**Your task**
Copy each line of the entries that contains the word "뤼도비크".

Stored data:
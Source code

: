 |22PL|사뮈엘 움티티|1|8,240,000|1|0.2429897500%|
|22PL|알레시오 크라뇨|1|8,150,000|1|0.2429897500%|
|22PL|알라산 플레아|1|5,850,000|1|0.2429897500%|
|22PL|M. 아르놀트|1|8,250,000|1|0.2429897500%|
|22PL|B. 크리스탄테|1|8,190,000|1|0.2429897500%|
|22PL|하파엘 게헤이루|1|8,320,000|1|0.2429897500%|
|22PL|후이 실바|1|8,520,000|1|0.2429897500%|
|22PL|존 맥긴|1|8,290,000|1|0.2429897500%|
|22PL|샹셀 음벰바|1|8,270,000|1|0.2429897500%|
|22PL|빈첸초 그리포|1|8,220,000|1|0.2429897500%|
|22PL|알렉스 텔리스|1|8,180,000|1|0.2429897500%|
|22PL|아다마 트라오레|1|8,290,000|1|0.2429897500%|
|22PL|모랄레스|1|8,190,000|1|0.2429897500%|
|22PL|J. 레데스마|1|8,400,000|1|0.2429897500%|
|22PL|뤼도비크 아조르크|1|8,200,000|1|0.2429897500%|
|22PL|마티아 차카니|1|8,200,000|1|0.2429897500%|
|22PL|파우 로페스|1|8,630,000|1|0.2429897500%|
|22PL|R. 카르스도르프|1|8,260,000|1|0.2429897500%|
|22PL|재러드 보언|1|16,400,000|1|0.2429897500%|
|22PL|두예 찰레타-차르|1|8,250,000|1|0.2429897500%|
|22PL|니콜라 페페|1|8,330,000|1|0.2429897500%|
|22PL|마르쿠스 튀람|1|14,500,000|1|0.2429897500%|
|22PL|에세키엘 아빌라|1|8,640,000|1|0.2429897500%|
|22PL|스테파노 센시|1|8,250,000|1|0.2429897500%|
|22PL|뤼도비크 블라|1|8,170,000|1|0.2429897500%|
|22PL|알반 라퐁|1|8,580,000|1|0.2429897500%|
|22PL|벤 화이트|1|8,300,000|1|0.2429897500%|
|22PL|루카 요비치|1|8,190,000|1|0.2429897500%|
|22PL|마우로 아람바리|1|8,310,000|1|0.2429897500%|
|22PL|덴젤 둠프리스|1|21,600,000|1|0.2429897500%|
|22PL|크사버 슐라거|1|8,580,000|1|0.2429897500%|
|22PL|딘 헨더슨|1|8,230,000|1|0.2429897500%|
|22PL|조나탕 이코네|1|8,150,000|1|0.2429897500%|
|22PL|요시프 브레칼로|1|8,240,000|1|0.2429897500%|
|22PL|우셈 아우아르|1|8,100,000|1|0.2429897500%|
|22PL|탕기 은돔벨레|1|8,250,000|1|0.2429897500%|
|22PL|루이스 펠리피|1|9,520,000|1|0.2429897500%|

**The completed task**
|22PL|뤼도비크 아조르크|1|8,200,000|1|0.2429897500%|
|22PL|뤼도비크 블라|1|8,170,000|1|0.2429897500%|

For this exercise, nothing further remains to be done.